We are out of our league and we know it. Sharon, Mandy and I stay close to each other. We must look like rabbits caught in the headlights. I wish I felt more self assured.
This is our first ever school dance. Oakdene is on the list of girl’s schools to be invited to dances held by boys’ public schools. Usually it’s the minor schools, like ours, who invite us. Schools like Shiplake and Merchant Taylors. But we are also invited to some of the posher ones like Stowe and Marlborough College. And Stowe is our first.
“I can’t be Sharon at the dance” Sharon had said when the ball was announced. “I just can’t”.
“No!” Mandy and I agreed, in chorus.
If Sharon is Sharon at the dance there will be no end of sniggering and jokes. Public school girls just aren’t called Sharon. In 1983 the name Sharon is synonymous with working class, council estate, cheap, vacuous, loose… Sharon cannot be Sharon at the dance.
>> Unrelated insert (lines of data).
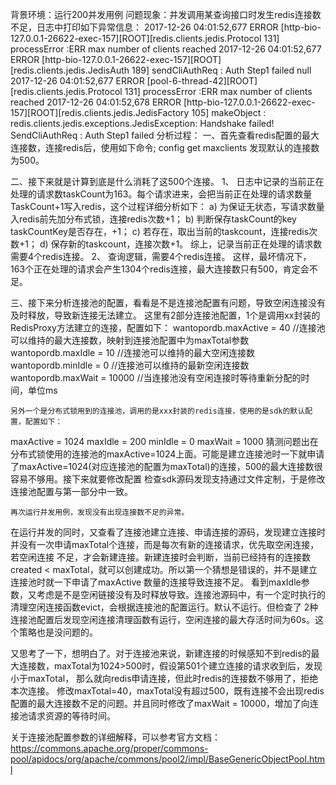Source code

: 背景环境：运行200并发用例
问题现象：并发调用某查询接口时发生redis连接数不足，日志中打印如下异常信息：
2017-12-26 04:01:52,677 ERROR [http-bio-127.0.0.1-26622-exec-157][ROOT][redis.clients.jedis.Protocol 131] processError :ERR max number of clients reached
2017-12-26 04:01:52,677 ERROR [http-bio-127.0.0.1-26622-exec-157][ROOT][redis.clients.jedis.JedisAuth 189] sendCliAuthReq : Auth Step1 failed null
2017-12-26 04:01:52,677 ERROR [pool-6-thread-42][ROOT][redis.clients.jedis.Protocol 131] processError :ERR max number of clients reached
2017-12-26 04:01:52,678 ERROR [http-bio-127.0.0.1-26622-exec-157][ROOT][redis.clients.jedis.JedisFactory 105] makeObject : redis.clients.jedis.exceptions.JedisException: Handshake failed! SendCliAuthReq : Auth Step1 failed
分析过程：
一、首先查看redis配置的最大连接数，连接redis后，使用如下命令;
config get maxclients
发现默认的连接数为500。

二、接下来就是计算到底是什么消耗了这500个连接。
1、	日志中记录的当前正在处理的请求数taskCount为163。每个请求进来，会把当前正在处理的请求数量TaskCount+1写入redis，这个过程详细分析如下：
a)	为保证无状态，写请求数量入redis前先加分布式锁，连接redis次数+1；
b)	判断保存taskCount的key taskCountKey是否存在，+1；
c)	若存在，取出当前的taskcount，连接redis次数+1；
d)	保存新的taskcount，连接次数+1。
综上，记录当前正在处理的请求数需要4个redis连接。
2、	查询逻辑，需要4个redis连接。
这样，最坏情况下，163个正在处理的请求会产生1304个redis连接，最大连接数只有500，肯定会不足。


三、接下来分析连接池的配置，看看是不是连接池配置有问题，导致空闲连接没有及时释放，导致新连接无法建立。
	这里有2部分连接池配置，1个是调用xx封装的RedisProxy方法建立的连接，配置如下：
wantopordb.maxActive = 40   //连接池可以维持的最大连接数，映射到连接池配置中为maxTotal参数
wantopordb.maxIdle = 10   //连接池可以维持的最大空闲连接数
wantopordb.minIdle = 0    //连接池可以维持的最新空闲连接数
wantopordb.maxWait = 10000   //当连接池没有空闲连接时等待重新分配的时间，单位ms

	另外一个是分布式锁用到的连接池，调用的是xxx封装的redis连接，使用的是sdk的默认配置，配置如下：
maxActive = 1024
maxIdle = 200
minIdle = 0
maxWait = 1000
猜测问题出在分布式锁使用的连接池的maxActive=1024上面。可能是建立连接池时一下就申请了maxActive=1024(对应连接池的配置为maxTotal)的连接，500的最大连接数很容易不够用。接下来就要修改配置
检查sdk源码发现支持通过文件定制，于是修改连接池配置与第一部分中一致。

	再次运行并发用例，发现没有出现连接数不足的异常。
  在运行并发的同时，又查看了连接池建立连接、申请连接的源码，发现建立连接时并没有一次申请maxTotal个连接，而是每次有新的连接请求，优先取空闲连接，若空闲连接
  不足，才会新建连接。新建连接时会判断，当前已经持有的连接数created < maxTotal，就可以创建成功。所以第一个猜想是错误的，并不是建立连接池时就一下申请了maxActive
  数量的连接导致连接不足。
  看到maxIdle参数，又考虑是不是空闲链接没有及时释放导致。连接池源码中，有一个定时执行的清理空闲连接函数evict，会根据连接池的配置运行。默认不运行。但检查了
  2种连接池配置后发现空闲连接清理函数有运行，空闲连接的最大存活时间为60s。这个策略也是没问题的。
  
  又思考了一下，想明白了。对于连接池来说，新建连接的时候感知不到redis的最大连接数，maxTotal为1024>500时，假设第501个建立连接的请求收到后，发现小于maxTotal，
  那么就向redis申请连接，但此时redis的连接数不够用了，拒绝本次连接。
  修改maxTotal=40，maxTotal没有超过500，既有连接不会出现redis配置的最大连接数不足的问题。并且同时修改了maxWait = 10000，增加了向连接池请求资源的等待时间。

关于连接池配置参数的详细解释，可以参考官方文档：
https://commons.apache.org/proper/commons-pool/apidocs/org/apache/commons/pool2/impl/BaseGenericObjectPool.html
“What shall I call myself?” She says, staring at us both. “I need a better name, a posh name, one that will fit in at Stowe. What do you think?”
“Annabel?” I suggest, tentatively. I know she’s right but it feels so mad to have to change ones name just to fit in at a dance.
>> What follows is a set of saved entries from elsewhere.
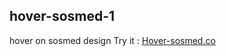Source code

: ## hover-sosmed-1
hover on sosmed design
Try it : <a href="https://hover-sosmed.yudaaanugrah.repl.co">Hover-sosmed.co</a>
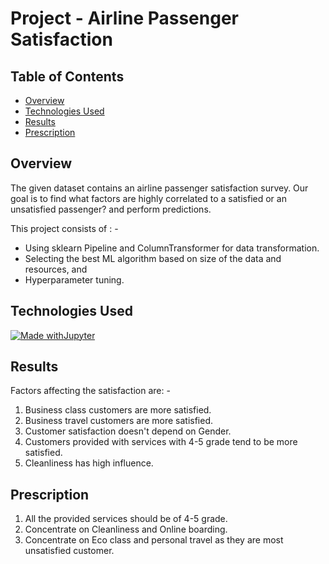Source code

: # Project - Airline Passenger Satisfaction

## Table of Contents
- [Overview](#Overview)
- [Technologies Used](#Technologies-Used)
- [Results](#Result)
- [Prescription](#Prescription)

## Overview
The given dataset contains an airline passenger satisfaction survey. Our goal is to find what factors are highly correlated to a satisfied or an unsatisfied passenger? and perform predictions.

This project consists of : -
- Using sklearn Pipeline and ColumnTransformer for data transformation.
- Selecting the best ML algorithm based on size of the data and resources, and
- Hyperparameter tuning.

## Technologies Used
[![Made withJupyter](https://img.shields.io/badge/Made%20with-Jupyter-orange?style=for-the-badge&logo=Jupyter)](https://jupyter.org/try)

## Results
Factors affecting the satisfaction are: -
1) Business class customers are more satisfied.
2) Business travel customers are more satisfied.
3) Customer satisfaction doesn't depend on Gender.
4) Customers provided with services with 4-5 grade tend to be more satisfied.
5) Cleanliness has high influence.

## Prescription
1) All the provided services should be of 4-5 grade.
2) Concentrate on Cleanliness and Online boarding.
2) Concentrate on Eco class and personal travel as they are most unsatisfied customer.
“Camilla? Or maybe Diana” suggests Mandy.
“I’m not a Camilla and I am definitely not an Annabel!” Sharon laughs but I can hear the nervousness in her voice.
“What then? I say?
“I love the name Chloe” she says “I have always really liked it.
“Be Chloe then” I say. “I like it. It’s got to be better than Sharon”. The words are out of my mouth before I can stop them.
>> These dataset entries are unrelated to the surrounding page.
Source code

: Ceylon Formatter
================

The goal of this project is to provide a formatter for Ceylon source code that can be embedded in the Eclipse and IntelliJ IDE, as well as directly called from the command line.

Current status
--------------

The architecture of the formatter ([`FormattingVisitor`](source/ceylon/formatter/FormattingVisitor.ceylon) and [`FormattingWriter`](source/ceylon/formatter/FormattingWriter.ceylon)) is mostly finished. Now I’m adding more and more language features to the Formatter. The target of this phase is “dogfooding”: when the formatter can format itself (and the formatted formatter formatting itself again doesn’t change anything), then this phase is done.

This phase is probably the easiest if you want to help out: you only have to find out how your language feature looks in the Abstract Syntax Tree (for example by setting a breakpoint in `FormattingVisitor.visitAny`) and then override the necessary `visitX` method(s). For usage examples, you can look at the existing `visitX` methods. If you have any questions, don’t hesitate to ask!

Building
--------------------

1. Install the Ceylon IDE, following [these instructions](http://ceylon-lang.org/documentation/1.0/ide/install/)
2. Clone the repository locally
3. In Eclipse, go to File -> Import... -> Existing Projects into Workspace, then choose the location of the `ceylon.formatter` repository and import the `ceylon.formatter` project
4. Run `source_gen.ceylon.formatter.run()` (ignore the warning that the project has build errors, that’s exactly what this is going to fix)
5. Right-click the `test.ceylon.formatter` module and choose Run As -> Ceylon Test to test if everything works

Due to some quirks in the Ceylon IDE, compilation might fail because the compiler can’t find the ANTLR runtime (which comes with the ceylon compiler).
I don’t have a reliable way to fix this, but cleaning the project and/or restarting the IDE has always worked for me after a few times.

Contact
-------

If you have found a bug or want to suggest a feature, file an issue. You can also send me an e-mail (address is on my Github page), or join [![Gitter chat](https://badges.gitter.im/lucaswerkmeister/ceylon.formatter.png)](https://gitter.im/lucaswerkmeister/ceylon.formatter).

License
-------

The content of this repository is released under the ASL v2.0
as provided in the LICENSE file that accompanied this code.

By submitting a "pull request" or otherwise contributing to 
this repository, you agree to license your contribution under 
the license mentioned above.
“Sorry Sha, I didn’t mean, you know, I like Sharon, it’s your name, you know what I mean”
“It’s ok” she says. “I know. Chloe. I’m going to be Chloe and you have to remember to call me that, ok”
We nod in agreement, thank goodness that’s decided. Chloe. I say it a few times, getting used to the sound of it.

As we walk into the ballroom (it really does look like a ballroom, marble pillars and statues and frescoed ceilings) I feel myself shrink a little more. What am I doing here? Everyone must be wondering the same thing, what are these girls doing here? There is music playing and tables are laid with tea, coffee, squash and biscuits. No alcohol of course, not officially. People are sitting round the tables chatting and a few are dancing in the middle of the room. It’s chart music. I’d like to dance but I feel shy and self conscious.
“Sophie Boss?! Oh my God! Sophie Boss!” I hear a confident but not overly posh sounding voice. As I turn to see who it is, I catch Sharon’s (sorry, Chole’s) eye, she’s looking at me with a puzzled ‘You didn’t say you knew anyone here’ kind of look.
But I don’t know any people here. These are not my people, any of them.
And yet it turns out that one of them is. Roderick Craig. Roddy from across the road in Beaconsfield. Roddy who I’d played with sometimes when we lived in Hutchings Road before we moved to Paris. Roddy who I thought was rather cute with his blonde hair and cheeky eyes. Memories of playing doctors and nurses in his attic bedroom flash though my mind and I’m blushing.
Roddy is being nice but he clearly has bigger fish to fry than me tonight. After a brief chat he makes some excuse to move on. I see him heading over to a tall, blonde, skinny, girl who is wearing a pavlova of a dress, all satin and bows. It’s more elegant than I’m making it sound, really. I look at Sha (Chloe) and Mandy. We look young and plain and not nearly glamorous enough. The evening drags on a bit. I’m too self conscious to let myself go and dance. I’d like to but I just can’t. I’m scared of looking like a tit but the sad thing is I probably look like a tit anyway.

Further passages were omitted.